▸ **Work to be completed**: Please output the following records exactly. Leave every image out.

[Dataset entries]
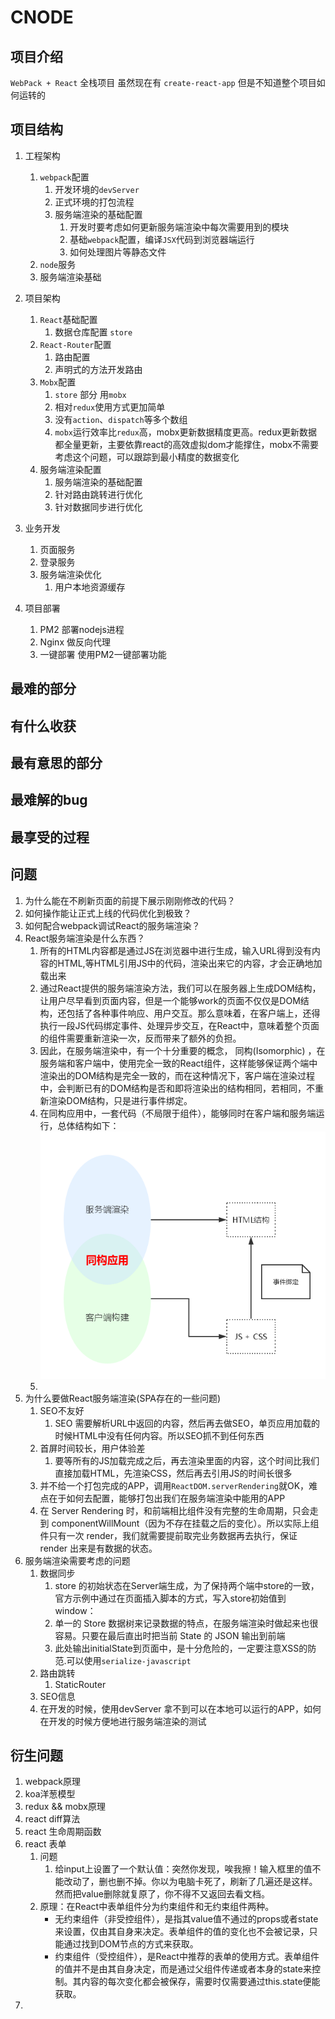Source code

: # CNODE
## 项目介绍
`WebPack + React` 全栈项目
虽然现在有 `create-react-app` 但是不知道整个项目如何运转的

## 项目结构
1. 工程架构
    1. `webpack`配置
        1. 开发环境的`devServer`
        2. 正式环境的打包流程
        3. 服务端渲染的基础配置
            1. 开发时要考虑如何更新服务端渲染中每次需要用到的模块
            2. 基础`webpack`配置，编译`JSX`代码到浏览器端运行
            3. 如何处理图片等静态文件
    2. `node`服务
    3. 服务端渲染基础
2. 项目架构
    1. `React`基础配置
        1. 数据仓库配置 `store`
    2. `React-Router`配置
        1. 路由配置
        2. 声明式的方法开发路由
    3. `Mobx`配置
        1. `store` 部分 用`mobx`
        2. 相对`redux`使用方式更加简单
        3. 没有`action`、`dispatch`等多个数组
        4. `mobx`运行效率比`redux`高，mobx更新数据精度更高。redux更新数据都全量更新，主要依靠react的高效虚拟dom才能撑住，mobx不需要考虑这个问题，可以跟踪到最小精度的数据变化
    4. 服务端渲染配置
        1. 服务端渲染的基础配置
        2. 针对路由跳转进行优化
        3. 针对数据同步进行优化

3. 业务开发
    1. 页面服务
    2. 登录服务
    3. 服务端渲染优化
        1. 用户本地资源缓存

4. 项目部署
    1. PM2 部署nodejs进程
    2. Nginx 做反向代理
    3. 一键部署 使用PM2一键部署功能
## 最难的部分
## 有什么收获
## 最有意思的部分
## 最难解的bug
## 最享受的过程

## 问题
1. 为什么能在不刷新页面的前提下展示刚刚修改的代码？
2. 如何操作能让正式上线的代码优化到极致？
3. 如何配合webpack调试React的服务端渲染？
4. React服务端渲染是什么东西？
    1. 所有的HTML内容都是通过JS在浏览器中进行生成，输入URL得到没有内容的HTML,等HTML引用JS中的代码，渲染出来它的内容，才会正确地加载出来
    2. 通过React提供的服务端渲染方法，我们可以在服务器上生成DOM结构，让用户尽早看到页面内容，但是一个能够work的页面不仅仅是DOM结构，还包括了各种事件响应、用户交互。那么意味着，在客户端上，还得执行一段JS代码绑定事件、处理异步交互，在React中，意味着整个页面的组件需要重新渲染一次，反而带来了额外的负担。
    3. 因此，在服务端渲染中，有一个十分重要的概念， 同构(Isomorphic) ，在服务端和客户端中，使用完全一致的React组件，这样能够保证两个端中渲染出的DOM结构是完全一致的，而在这种情况下，客户端在渲染过程中，会判断已有的DOM结构是否和即将渲染出的结构相同，若相同，不重新渲染DOM结构，只是进行事件绑定。
    4. 在同构应用中，一套代码（不局限于组件），能够同时在客户端和服务端运行，总体结构如下：
        ![](../Images/Isomorphic.png)
    5. 
5. 为什么要做React服务端渲染(SPA存在的一些问题)
    1. SEO不友好
        1. SEO 需要解析URL中返回的内容，然后再去做SEO，单页应用加载的时候HTML中没有任何内容。所以SEO抓不到任何东西
    2. 首屏时间较长，用户体验差
        1. 要等所有的JS加载完成之后，再去渲染里面的内容，这个时间比我们直接加载HTML，先渲染CSS，然后再去引用JS的时间长很多
    3. 并不给一个打包完成的APP，调用`ReactDOM.serverRendering`就OK，难点在于如何去配置，能够打包出我们在服务端渲染中能用的APP
    4. 在 Server Rendering 时，和前端相比组件没有完整的生命周期，只会走到 componentWillMount（因为不存在挂载之后的变化）。所以实际上组件只有一次 render，我们就需要提前取完业务数据再去执行，保证 render 出来是有数据的状态。
6. 服务端渲染需要考虑的问题
    1. 数据同步
        1. store 的初始状态在Server端生成，为了保持两个端中store的一致，官方示例中通过在页面插入脚本的方式，写入store初始值到window：
        2. 单一的 Store 数据树来记录数据的特点，在服务端渲染时做起来也很容易。只要在最后直出时把当前 State 的 JSON 输出到前端
        3. 此处输出initialState到页面中，是十分危险的，一定要注意XSS的防范.可以使用`serialize-javascript`
    2. 路由跳转
        1. StaticRouter
    3. SEO信息
    4. 在开发的时候，使用devServer 拿不到可以在本地可以运行的APP，如何在开发的时候方便地进行服务端渲染的测试

## 衍生问题
1. webpack原理
2. koa洋葱模型
3. redux && mobx原理
4. react diff算法
5. react 生命周期函数
6. react 表单
    1. 问题
        1. 给input上设置了一个默认值：突然你发现，唉我擦！输入框里的值不能改动了，删也删不掉。你以为电脑卡死了，刷新了几遍还是这样。然而把value删除就复原了，你不得不又返回去看文档。
    2. 原理：在React中表单组件分为约束组件和无约束组件两种。
        - 无约束组件（非受控组件），是指其value值不通过的props或者state来设置，仅由其自身来决定。表单组件的值的变化也不会被记录，只能通过找到DOM节点的方式来获取。
        - 约束组件（受控组件），是React中推荐的表单的使用方式。表单组件的值并不是由其自身决定，而是通过父组件传递或者本身的state来控制。其内容的每次变化都会被保存，需要时仅需要通过this.state便能获取。
7.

▸ **Solution for this problem**:
Source code

: # CNODE
## 项目介绍
`WebPack + React` 全栈项目
虽然现在有 `create-react-app` 但是不知道整个项目如何运转的

## 项目结构
1. 工程架构
    1. `webpack`配置
        1. 开发环境的`devServer`
        2. 正式环境的打包流程
        3. 服务端渲染的基础配置
            1. 开发时要考虑如何更新服务端渲染中每次需要用到的模块
            2. 基础`webpack`配置，编译`JSX`代码到浏览器端运行
            3. 如何处理图片等静态文件
    2. `node`服务
    3. 服务端渲染基础
2. 项目架构
    1. `React`基础配置
        1. 数据仓库配置 `store`
    2. `React-Router`配置
        1. 路由配置
        2. 声明式的方法开发路由
    3. `Mobx`配置
        1. `store` 部分 用`mobx`
        2. 相对`redux`使用方式更加简单
        3. 没有`action`、`dispatch`等多个数组
        4. `mobx`运行效率比`redux`高，mobx更新数据精度更高。redux更新数据都全量更新，主要依靠react的高效虚拟dom才能撑住，mobx不需要考虑这个问题，可以跟踪到最小精度的数据变化
    4. 服务端渲染配置
        1. 服务端渲染的基础配置
        2. 针对路由跳转进行优化
        3. 针对数据同步进行优化

3. 业务开发
    1. 页面服务
    2. 登录服务
    3. 服务端渲染优化
        1. 用户本地资源缓存

4. 项目部署
    1. PM2 部署nodejs进程
    2. Nginx 做反向代理
    3. 一键部署 使用PM2一键部署功能
## 最难的部分
## 有什么收获
## 最有意思的部分
## 最难解的bug
## 最享受的过程

## 问题
1. 为什么能在不刷新页面的前提下展示刚刚修改的代码？
2. 如何操作能让正式上线的代码优化到极致？
3. 如何配合webpack调试React的服务端渲染？
4. React服务端渲染是什么东西？
    1. 所有的HTML内容都是通过JS在浏览器中进行生成，输入URL得到没有内容的HTML,等HTML引用JS中的代码，渲染出来它的内容，才会正确地加载出来
    2. 通过React提供的服务端渲染方法，我们可以在服务器上生成DOM结构，让用户尽早看到页面内容，但是一个能够work的页面不仅仅是DOM结构，还包括了各种事件响应、用户交互。那么意味着，在客户端上，还得执行一段JS代码绑定事件、处理异步交互，在React中，意味着整个页面的组件需要重新渲染一次，反而带来了额外的负担。
    3. 因此，在服务端渲染中，有一个十分重要的概念， 同构(Isomorphic) ，在服务端和客户端中，使用完全一致的React组件，这样能够保证两个端中渲染出的DOM结构是完全一致的，而在这种情况下，客户端在渲染过程中，会判断已有的DOM结构是否和即将渲染出的结构相同，若相同，不重新渲染DOM结构，只是进行事件绑定。
    4. 在同构应用中，一套代码（不局限于组件），能够同时在客户端和服务端运行，总体结构如下：
        ![](../Images/Isomorphic.png)
    5. 
5. 为什么要做React服务端渲染(SPA存在的一些问题)
    1. SEO不友好
        1. SEO 需要解析URL中返回的内容，然后再去做SEO，单页应用加载的时候HTML中没有任何内容。所以SEO抓不到任何东西
    2. 首屏时间较长，用户体验差
        1. 要等所有的JS加载完成之后，再去渲染里面的内容，这个时间比我们直接加载HTML，先渲染CSS，然后再去引用JS的时间长很多
    3. 并不给一个打包完成的APP，调用`ReactDOM.serverRendering`就OK，难点在于如何去配置，能够打包出我们在服务端渲染中能用的APP
    4. 在 Server Rendering 时，和前端相比组件没有完整的生命周期，只会走到 componentWillMount（因为不存在挂载之后的变化）。所以实际上组件只有一次 render，我们就需要提前取完业务数据再去执行，保证 render 出来是有数据的状态。
6. 服务端渲染需要考虑的问题
    1. 数据同步
        1. store 的初始状态在Server端生成，为了保持两个端中store的一致，官方示例中通过在页面插入脚本的方式，写入store初始值到window：
        2. 单一的 Store 数据树来记录数据的特点，在服务端渲染时做起来也很容易。只要在最后直出时把当前 State 的 JSON 输出到前端
        3. 此处输出initialState到页面中，是十分危险的，一定要注意XSS的防范.可以使用`serialize-javascript`
    2. 路由跳转
        1. StaticRouter
    3. SEO信息
    4. 在开发的时候，使用devServer 拿不到可以在本地可以运行的APP，如何在开发的时候方便地进行服务端渲染的测试

## 衍生问题
1. webpack原理
2. koa洋葱模型
3. redux && mobx原理
4. react diff算法
5. react 生命周期函数
6. react 表单
    1. 问题
        1. 给input上设置了一个默认值：突然你发现，唉我擦！输入框里的值不能改动了，删也删不掉。你以为电脑卡死了，刷新了几遍还是这样。然而把value删除就复原了，你不得不又返回去看文档。
    2. 原理：在React中表单组件分为约束组件和无约束组件两种。
        - 无约束组件（非受控组件），是指其value值不通过的props或者state来设置，仅由其自身来决定。表单组件的值的变化也不会被记录，只能通过找到DOM节点的方式来获取。
        - 约束组件（受控组件），是React中推荐的表单的使用方式。表单组件的值并不是由其自身决定，而是通过父组件传递或者本身的state来控制。其内容的每次变化都会被保存，需要时仅需要通过this.state便能获取。
7.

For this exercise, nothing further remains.